**WORK INSTRUCTIONS:** Transcribe the entries exactly. Omit the pictures.

**RECORDS FOR THIS TASK:**

Segment Open

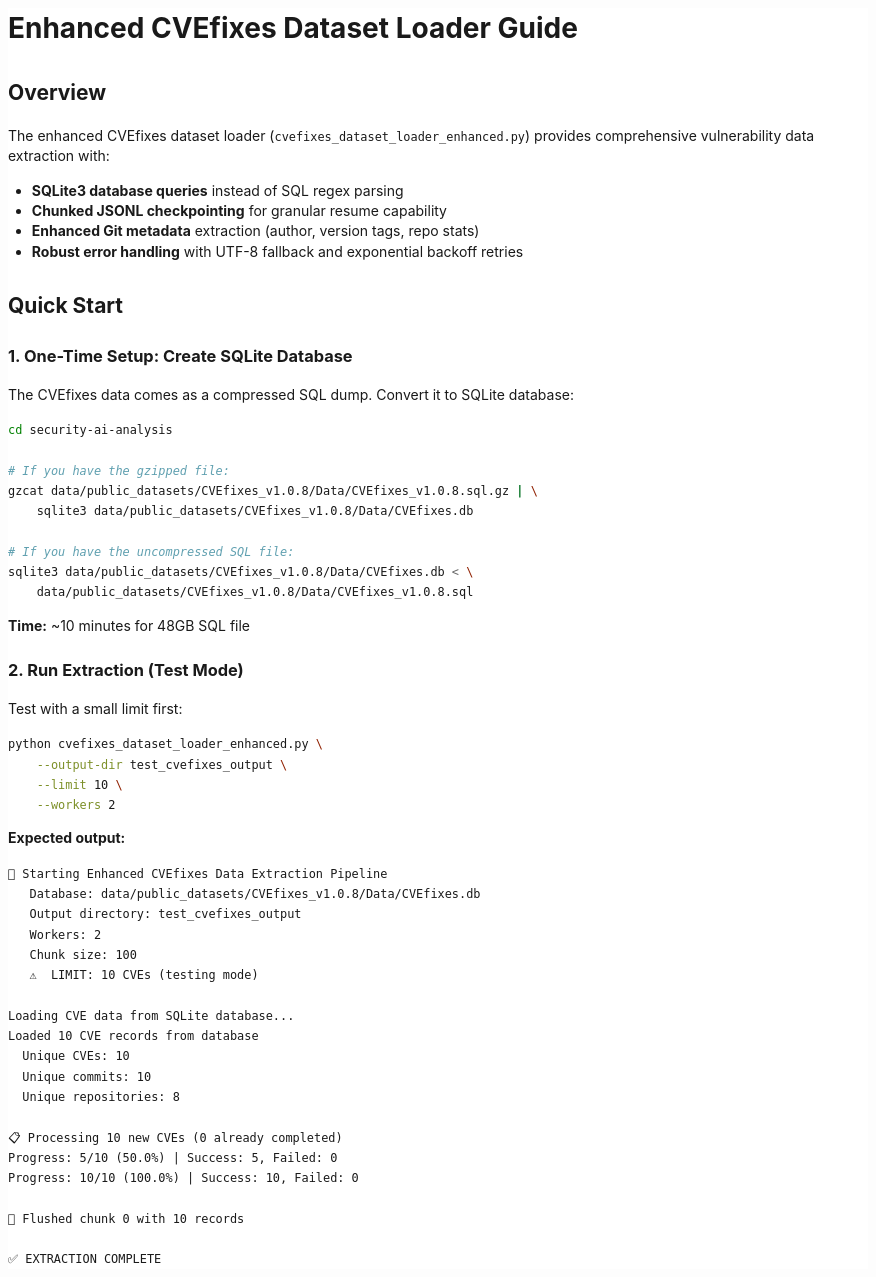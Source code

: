 # Enhanced CVEfixes Dataset Loader Guide

## Overview

The enhanced CVEfixes dataset loader (`cvefixes_dataset_loader_enhanced.py`) provides comprehensive vulnerability data extraction with:

- **SQLite3 database queries** instead of SQL regex parsing
- **Chunked JSONL checkpointing** for granular resume capability
- **Enhanced Git metadata** extraction (author, version tags, repo stats)
- **Robust error handling** with UTF-8 fallback and exponential backoff retries

## Quick Start

### 1. One-Time Setup: Create SQLite Database

The CVEfixes data comes as a compressed SQL dump. Convert it to SQLite database:

```bash
cd security-ai-analysis

# If you have the gzipped file:
gzcat data/public_datasets/CVEfixes_v1.0.8/Data/CVEfixes_v1.0.8.sql.gz | \
    sqlite3 data/public_datasets/CVEfixes_v1.0.8/Data/CVEfixes.db

# If you have the uncompressed SQL file:
sqlite3 data/public_datasets/CVEfixes_v1.0.8/Data/CVEfixes.db < \
    data/public_datasets/CVEfixes_v1.0.8/Data/CVEfixes_v1.0.8.sql
```

**Time:** ~10 minutes for 48GB SQL file

### 2. Run Extraction (Test Mode)

Test with a small limit first:

```bash
python cvefixes_dataset_loader_enhanced.py \
    --output-dir test_cvefixes_output \
    --limit 10 \
    --workers 2
```

**Expected output:**
```
🚀 Starting Enhanced CVEfixes Data Extraction Pipeline
   Database: data/public_datasets/CVEfixes_v1.0.8/Data/CVEfixes.db
   Output directory: test_cvefixes_output
   Workers: 2
   Chunk size: 100
   ⚠️  LIMIT: 10 CVEs (testing mode)

Loading CVE data from SQLite database...
Loaded 10 CVE records from database
  Unique CVEs: 10
  Unique commits: 10
  Unique repositories: 8

📋 Processing 10 new CVEs (0 already completed)
Progress: 5/10 (50.0%) | Success: 5, Failed: 0
Progress: 10/10 (100.0%) | Success: 10, Failed: 0

💾 Flushed chunk 0 with 10 records

✅ EXTRACTION COMPLETE
```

Segment Closed

**ANSWER TO THE EXERCISE:**
Source code

: # Enhanced CVEfixes Dataset Loader Guide

## Overview

The enhanced CVEfixes dataset loader (`cvefixes_dataset_loader_enhanced.py`) provides comprehensive vulnerability data extraction with:

- **SQLite3 database queries** instead of SQL regex parsing
- **Chunked JSONL checkpointing** for granular resume capability
- **Enhanced Git metadata** extraction (author, version tags, repo stats)
- **Robust error handling** with UTF-8 fallback and exponential backoff retries

## Quick Start

### 1. One-Time Setup: Create SQLite Database

The CVEfixes data comes as a compressed SQL dump. Convert it to SQLite database:

```bash
cd security-ai-analysis

# If you have the gzipped file:
gzcat data/public_datasets/CVEfixes_v1.0.8/Data/CVEfixes_v1.0.8.sql.gz | \
    sqlite3 data/public_datasets/CVEfixes_v1.0.8/Data/CVEfixes.db

# If you have the uncompressed SQL file:
sqlite3 data/public_datasets/CVEfixes_v1.0.8/Data/CVEfixes.db < \
    data/public_datasets/CVEfixes_v1.0.8/Data/CVEfixes_v1.0.8.sql
```

**Time:** ~10 minutes for 48GB SQL file

### 2. Run Extraction (Test Mode)

Test with a small limit first:

```bash
python cvefixes_dataset_loader_enhanced.py \
    --output-dir test_cvefixes_output \
    --limit 10 \
    --workers 2
```

**Expected output:**
```
🚀 Starting Enhanced CVEfixes Data Extraction Pipeline
   Database: data/public_datasets/CVEfixes_v1.0.8/Data/CVEfixes.db
   Output directory: test_cvefixes_output
   Workers: 2
   Chunk size: 100
   ⚠️  LIMIT: 10 CVEs (testing mode)

Loading CVE data from SQLite database...
Loaded 10 CVE records from database
  Unique CVEs: 10
  Unique commits: 10
  Unique repositories: 8

📋 Processing 10 new CVEs (0 already completed)
Progress: 5/10 (50.0%) | Success: 5, Failed: 0
Progress: 10/10 (100.0%) | Success: 10, Failed: 0

💾 Flushed chunk 0 with 10 records

✅ EXTRACTION COMPLETE
```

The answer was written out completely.